New, bigger incentives for electric cars could be ahead in California – The Mercury News

Posted: Wednesday, June 28, 2017

California could be poised to set up more generous rebates and incentives for electric vehicle buyers — and not just affluent drivers cruising in Teslas.

Assemblyman Phil Ting, D-San Francisco, is pushing a proposal to establish a $3 billion fund to support the spread of electric vehicles with bigger rebates, more programs for low-income buyers and the deployment of more charging stations. It would also deliver discounts at dealerships, eliminating the need for consumers to file for tax rebates.

“Electric cars are the future.  We have reached a tipping point and it’s time to give the electric car revolution an aggressive boost,” Ting said in a statement. “We need an incentive program to get everyone behind the wheel of an electric vehicle.”

The proposal, AB1184, is a huge leap in funding from current programs, which have given $420 million to low- and zero-emission vehicle owners since 2010.  Funds are expected to be diverted from existing sources, with details set by the Air Resources Board.

The program would provide a boost to Gov. Jerry Brown’s goal of having 1.5 million clean cars on California roads by 2025. Incentives would fade out as electric vehicle costs decline.

Supporters believe the measure, called the California Electric Vehicle Initiative, will fuel the market for electric vehicles, much like state incentives did for the rooftop solar industry a decade ago.

The bill drew some opposition from Republican lawmakers in the Assembly, and now faces Senate hearings.

The new program would give electric vehicle makers a dependable market to grow their business, said Steve Chadima, senior vice president at Advanced Energy Economy, a clean energy business lobby co-sponsoring the bill.

California has several electric vehicle startups, including Palo Alto-based Tesla.

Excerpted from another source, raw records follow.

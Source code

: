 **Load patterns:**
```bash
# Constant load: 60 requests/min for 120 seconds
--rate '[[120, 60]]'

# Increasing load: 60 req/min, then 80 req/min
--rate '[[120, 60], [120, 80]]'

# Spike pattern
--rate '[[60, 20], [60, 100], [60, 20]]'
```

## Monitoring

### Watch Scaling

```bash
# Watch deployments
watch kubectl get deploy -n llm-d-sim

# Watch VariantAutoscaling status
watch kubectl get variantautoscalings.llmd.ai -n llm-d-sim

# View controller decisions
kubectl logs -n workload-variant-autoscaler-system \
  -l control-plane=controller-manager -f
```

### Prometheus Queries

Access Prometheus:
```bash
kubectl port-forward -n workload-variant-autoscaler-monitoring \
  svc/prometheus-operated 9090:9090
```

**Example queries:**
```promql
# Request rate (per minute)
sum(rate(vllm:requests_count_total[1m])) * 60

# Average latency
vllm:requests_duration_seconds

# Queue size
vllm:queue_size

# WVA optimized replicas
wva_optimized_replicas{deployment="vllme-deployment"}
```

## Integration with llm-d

The air resources board would determine the size of a rebate based on equalizing the cost of an EV and a comparable gas-powered car. For example, a new, $40,000 electric vehicle might have the same features as a $25,000 gas-powered car. The EV buyer would receive a $7,500 federal rebate, and the state would kick in an additional $7,500 to even out the bottom line.

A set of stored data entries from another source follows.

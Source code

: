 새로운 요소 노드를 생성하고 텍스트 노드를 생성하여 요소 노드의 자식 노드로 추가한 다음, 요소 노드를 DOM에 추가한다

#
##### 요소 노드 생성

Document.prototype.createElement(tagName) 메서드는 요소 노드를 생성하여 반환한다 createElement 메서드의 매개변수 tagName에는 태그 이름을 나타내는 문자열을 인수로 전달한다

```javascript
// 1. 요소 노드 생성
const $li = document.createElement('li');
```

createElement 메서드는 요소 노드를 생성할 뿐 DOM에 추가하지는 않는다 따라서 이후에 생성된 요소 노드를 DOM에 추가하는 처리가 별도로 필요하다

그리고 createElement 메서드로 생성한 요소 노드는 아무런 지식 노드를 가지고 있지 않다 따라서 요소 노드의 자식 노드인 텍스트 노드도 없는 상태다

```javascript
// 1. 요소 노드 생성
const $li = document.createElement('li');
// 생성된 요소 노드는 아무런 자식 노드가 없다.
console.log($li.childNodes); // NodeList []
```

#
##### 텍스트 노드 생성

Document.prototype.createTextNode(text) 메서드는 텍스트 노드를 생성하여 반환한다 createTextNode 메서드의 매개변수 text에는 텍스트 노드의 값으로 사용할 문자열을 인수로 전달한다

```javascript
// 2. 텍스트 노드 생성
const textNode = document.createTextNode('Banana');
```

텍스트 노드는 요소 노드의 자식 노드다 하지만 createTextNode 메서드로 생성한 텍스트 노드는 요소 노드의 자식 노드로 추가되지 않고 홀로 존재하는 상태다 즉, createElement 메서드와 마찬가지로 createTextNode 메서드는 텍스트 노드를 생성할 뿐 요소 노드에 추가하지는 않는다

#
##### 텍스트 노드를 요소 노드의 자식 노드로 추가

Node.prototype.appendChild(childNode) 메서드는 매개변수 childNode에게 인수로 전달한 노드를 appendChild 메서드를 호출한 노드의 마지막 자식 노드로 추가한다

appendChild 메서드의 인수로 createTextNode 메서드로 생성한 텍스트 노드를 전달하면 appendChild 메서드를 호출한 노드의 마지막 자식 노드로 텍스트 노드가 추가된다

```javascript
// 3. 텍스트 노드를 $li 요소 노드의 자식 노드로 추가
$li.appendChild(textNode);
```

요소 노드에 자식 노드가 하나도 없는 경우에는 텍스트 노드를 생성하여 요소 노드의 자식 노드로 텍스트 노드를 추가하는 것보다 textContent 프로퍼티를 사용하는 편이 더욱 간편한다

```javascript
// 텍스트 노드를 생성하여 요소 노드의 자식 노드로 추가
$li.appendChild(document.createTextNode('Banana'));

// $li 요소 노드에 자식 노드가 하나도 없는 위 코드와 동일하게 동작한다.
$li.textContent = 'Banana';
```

The proposal also earmarks $500 million annually to promote low or zero-emission vehicles in poor communities. For example, the funds would provide incentives to switch transit vehicles from diesel to electric or hybrid. It would also help low and moderate income Californians purchase used, low emission cars.

The state now hands out rebates of between $1,500 and $5,000 to EV buyers, but studies have found much of the money goes to high income homes driving new Teslas or other premium vehicles.

The Clean Vehicle Rebate Project has issued 115,000 rebates worth $295 million to buyers of battery-powered vehicle since 2010.

Lawmakers adjusted the rebate program in March 2016, curbing allowances for wealthy buyers and offering higher rebates for low and moderate income purchasers. About $9.3 million, or 4.6 percent, went to low to moderate income buyers.

A study last year by two UC Berkeley researchers of nearly 100,000 rebates found that more than 80 percent of the checks went to Californians reporting an income greater than $100,000. The money went primarily into communities with few black and Latino residents.